[Task input]:
⁂

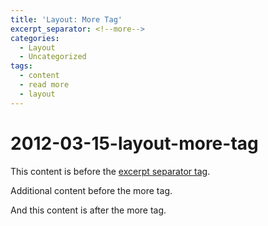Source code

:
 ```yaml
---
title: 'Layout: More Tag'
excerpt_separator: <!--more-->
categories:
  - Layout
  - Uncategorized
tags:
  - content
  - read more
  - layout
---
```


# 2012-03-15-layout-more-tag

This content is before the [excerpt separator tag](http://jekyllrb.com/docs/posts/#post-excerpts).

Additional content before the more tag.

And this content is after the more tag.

⁂

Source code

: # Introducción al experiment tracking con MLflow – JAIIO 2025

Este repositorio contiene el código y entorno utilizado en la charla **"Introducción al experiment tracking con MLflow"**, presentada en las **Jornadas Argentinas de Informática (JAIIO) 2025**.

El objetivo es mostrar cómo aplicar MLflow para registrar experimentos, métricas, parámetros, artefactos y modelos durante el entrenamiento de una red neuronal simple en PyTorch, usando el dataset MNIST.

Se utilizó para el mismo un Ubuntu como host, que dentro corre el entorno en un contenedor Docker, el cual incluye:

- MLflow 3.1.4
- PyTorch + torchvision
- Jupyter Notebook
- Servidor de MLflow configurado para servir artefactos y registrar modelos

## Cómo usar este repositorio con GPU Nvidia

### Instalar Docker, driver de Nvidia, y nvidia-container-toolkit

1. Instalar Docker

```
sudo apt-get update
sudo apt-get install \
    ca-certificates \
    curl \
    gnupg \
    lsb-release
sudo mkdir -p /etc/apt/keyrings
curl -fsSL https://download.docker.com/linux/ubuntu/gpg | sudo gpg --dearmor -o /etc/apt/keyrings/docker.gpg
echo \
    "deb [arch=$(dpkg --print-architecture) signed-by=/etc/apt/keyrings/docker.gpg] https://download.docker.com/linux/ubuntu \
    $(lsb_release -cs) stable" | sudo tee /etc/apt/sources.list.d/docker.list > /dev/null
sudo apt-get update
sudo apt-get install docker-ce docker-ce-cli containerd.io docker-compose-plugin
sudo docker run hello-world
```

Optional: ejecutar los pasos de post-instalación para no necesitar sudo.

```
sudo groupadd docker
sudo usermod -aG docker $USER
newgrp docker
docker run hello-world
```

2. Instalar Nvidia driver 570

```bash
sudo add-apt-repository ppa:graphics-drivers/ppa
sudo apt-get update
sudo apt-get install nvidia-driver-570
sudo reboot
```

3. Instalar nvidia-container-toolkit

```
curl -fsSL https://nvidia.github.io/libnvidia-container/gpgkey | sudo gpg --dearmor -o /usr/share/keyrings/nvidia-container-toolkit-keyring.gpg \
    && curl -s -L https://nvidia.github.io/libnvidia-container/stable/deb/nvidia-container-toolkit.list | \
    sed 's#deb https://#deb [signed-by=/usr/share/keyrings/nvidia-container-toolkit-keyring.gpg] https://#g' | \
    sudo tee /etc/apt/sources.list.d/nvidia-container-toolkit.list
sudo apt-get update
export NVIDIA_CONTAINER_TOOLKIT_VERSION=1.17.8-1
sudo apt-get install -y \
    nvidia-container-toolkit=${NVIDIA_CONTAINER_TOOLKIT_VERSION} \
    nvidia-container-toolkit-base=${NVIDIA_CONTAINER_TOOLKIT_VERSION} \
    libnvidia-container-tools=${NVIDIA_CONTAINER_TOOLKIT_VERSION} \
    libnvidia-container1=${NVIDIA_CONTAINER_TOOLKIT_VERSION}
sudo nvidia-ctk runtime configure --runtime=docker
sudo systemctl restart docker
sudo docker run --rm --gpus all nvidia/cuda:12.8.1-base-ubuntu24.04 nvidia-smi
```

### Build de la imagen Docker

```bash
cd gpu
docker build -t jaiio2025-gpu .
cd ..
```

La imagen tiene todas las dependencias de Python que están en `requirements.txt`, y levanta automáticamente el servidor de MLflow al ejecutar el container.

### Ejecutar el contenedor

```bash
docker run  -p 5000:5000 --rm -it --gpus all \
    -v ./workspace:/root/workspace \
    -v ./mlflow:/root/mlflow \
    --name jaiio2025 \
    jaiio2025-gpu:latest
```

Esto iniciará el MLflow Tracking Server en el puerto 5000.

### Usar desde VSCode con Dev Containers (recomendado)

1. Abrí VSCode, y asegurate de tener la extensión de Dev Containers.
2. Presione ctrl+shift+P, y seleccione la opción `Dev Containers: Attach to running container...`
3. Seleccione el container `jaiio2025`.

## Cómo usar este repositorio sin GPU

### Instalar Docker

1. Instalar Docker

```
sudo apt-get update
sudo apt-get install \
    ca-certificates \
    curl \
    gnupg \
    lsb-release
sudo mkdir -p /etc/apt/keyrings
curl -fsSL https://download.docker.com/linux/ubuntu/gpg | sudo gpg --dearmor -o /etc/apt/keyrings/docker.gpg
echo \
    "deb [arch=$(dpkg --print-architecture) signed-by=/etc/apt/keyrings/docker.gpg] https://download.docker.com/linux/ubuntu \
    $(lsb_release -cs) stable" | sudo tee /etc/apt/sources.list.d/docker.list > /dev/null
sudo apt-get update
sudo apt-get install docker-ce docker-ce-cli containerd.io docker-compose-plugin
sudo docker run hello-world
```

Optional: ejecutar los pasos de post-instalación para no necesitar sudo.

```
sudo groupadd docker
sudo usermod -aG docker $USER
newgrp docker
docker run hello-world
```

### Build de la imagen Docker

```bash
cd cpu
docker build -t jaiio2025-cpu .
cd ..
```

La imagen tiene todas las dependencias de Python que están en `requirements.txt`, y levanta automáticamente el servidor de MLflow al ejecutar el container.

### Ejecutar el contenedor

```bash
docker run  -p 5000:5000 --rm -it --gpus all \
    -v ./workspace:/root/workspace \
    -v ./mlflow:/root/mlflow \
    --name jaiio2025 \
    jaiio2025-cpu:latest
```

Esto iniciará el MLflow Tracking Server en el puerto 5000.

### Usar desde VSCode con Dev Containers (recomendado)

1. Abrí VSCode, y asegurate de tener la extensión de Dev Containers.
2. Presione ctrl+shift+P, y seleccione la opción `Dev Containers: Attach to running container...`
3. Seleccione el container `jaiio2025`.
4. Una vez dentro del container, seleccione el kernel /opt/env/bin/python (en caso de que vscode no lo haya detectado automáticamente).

⁂

[Problem requirements]:
With the line that has "Additional content before the more tag." as the first and the line that has "And this content is after the more tag." as the last, repeat exactly that run of lines above and no more.

[Exercise answer]:
Additional content before the more tag.

And this content is after the more tag.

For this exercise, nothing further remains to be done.